Leticia Cáceres is an Argentinian-born Australian stage and film director. She is co-founder of RealTV theatre company, based in Melbourne.

Early life 
Cáceres was born in Córdoba, Argentina. Her parents, physicist Carlos Cáceres and computer programmer Maria Cáceres, fled Argentina  in 1981 during the Dirty war, seeking refuge in Canada.
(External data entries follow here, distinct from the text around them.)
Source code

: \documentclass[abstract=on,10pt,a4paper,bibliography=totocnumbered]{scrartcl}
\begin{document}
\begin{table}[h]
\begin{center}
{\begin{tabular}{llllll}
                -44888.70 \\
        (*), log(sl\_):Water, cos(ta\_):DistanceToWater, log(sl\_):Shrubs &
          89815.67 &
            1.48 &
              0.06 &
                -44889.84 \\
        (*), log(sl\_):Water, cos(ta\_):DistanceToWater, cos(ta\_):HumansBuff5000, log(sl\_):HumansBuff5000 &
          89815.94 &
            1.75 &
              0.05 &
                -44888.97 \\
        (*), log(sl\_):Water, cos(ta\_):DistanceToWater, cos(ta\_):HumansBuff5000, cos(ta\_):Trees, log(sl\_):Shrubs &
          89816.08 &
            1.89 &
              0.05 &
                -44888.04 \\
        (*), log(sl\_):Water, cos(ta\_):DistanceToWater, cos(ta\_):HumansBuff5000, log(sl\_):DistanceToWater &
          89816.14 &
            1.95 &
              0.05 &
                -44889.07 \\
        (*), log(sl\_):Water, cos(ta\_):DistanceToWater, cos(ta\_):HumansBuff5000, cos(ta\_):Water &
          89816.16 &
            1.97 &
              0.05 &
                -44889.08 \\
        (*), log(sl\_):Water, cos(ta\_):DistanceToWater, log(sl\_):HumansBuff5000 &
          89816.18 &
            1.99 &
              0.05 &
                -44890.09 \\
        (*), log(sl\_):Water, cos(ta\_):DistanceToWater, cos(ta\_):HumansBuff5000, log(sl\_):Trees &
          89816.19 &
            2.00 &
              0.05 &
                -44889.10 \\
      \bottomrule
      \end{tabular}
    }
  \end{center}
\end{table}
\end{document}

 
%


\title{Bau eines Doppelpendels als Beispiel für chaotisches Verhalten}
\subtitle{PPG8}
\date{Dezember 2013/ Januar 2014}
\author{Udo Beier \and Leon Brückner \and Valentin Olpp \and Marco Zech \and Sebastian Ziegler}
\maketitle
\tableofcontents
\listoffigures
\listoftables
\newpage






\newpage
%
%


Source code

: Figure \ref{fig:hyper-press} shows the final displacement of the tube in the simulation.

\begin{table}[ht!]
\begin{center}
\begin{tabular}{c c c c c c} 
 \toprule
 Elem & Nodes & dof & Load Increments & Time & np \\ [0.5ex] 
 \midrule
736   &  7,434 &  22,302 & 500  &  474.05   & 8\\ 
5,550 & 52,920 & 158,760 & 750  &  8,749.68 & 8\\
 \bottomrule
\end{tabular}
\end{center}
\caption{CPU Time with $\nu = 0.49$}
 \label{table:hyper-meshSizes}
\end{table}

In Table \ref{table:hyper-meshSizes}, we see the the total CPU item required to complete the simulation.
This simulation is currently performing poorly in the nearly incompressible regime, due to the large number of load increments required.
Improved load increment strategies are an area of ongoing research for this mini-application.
The family returned to Argentina in 1983 before leaving again in 1989. They initially moved back to Canada, before finally settling in Brisbane, Queensland, in 1991. Cáceres studied drama at Indooroopilly state school.

Education
In 2000, she graduated from the Queensland University of Technology with a bachelor's degree in drama.

She graduated with a Master's of Dramatic Art (Directing) from the Victorian College of the Arts, Melbourne University, in 2014.

Career 
Cáceres was associate director for Melbourne Theatre Company from 2013 to 2015, and Artistic Director of Tantrum Youth Arts between 2006 and 2007.

She was the associate director for Queensland Theatre between 2003 and 2005.

Cáceres's screen credits include Wild, which won Best First Time Director at the 2017 London Film Awards, and The True History of Billie The Kid, which was shown at the Melbourne International Film Festival in 2018.

She is one of the directors of the Australian TV series Bump.

In 2019, Cáceres became an artist-in-residence at Start VR.

RealTV

Cáceres is co-founder of an independent theatre company called RealTV (also spelt Real TV) with playwright Angela Betzien. Their work for young audiences include: Hoods, which won the multiple awards; War Crimes; and Children of the Black Skirt.

Awards 
In 2020, Cáceres won the award for Outstanding Direction in the Professional Theatre category at the Tasmanian Theatre Awards, for The Mares.

Cáceres' production of  Leah Purcell's The Drover's Wife (Belvoir St Theatre) won four Helpmann Awards including Best Direction and Best Production and four Sydney Theatre Awards including Best Direction and Best Production.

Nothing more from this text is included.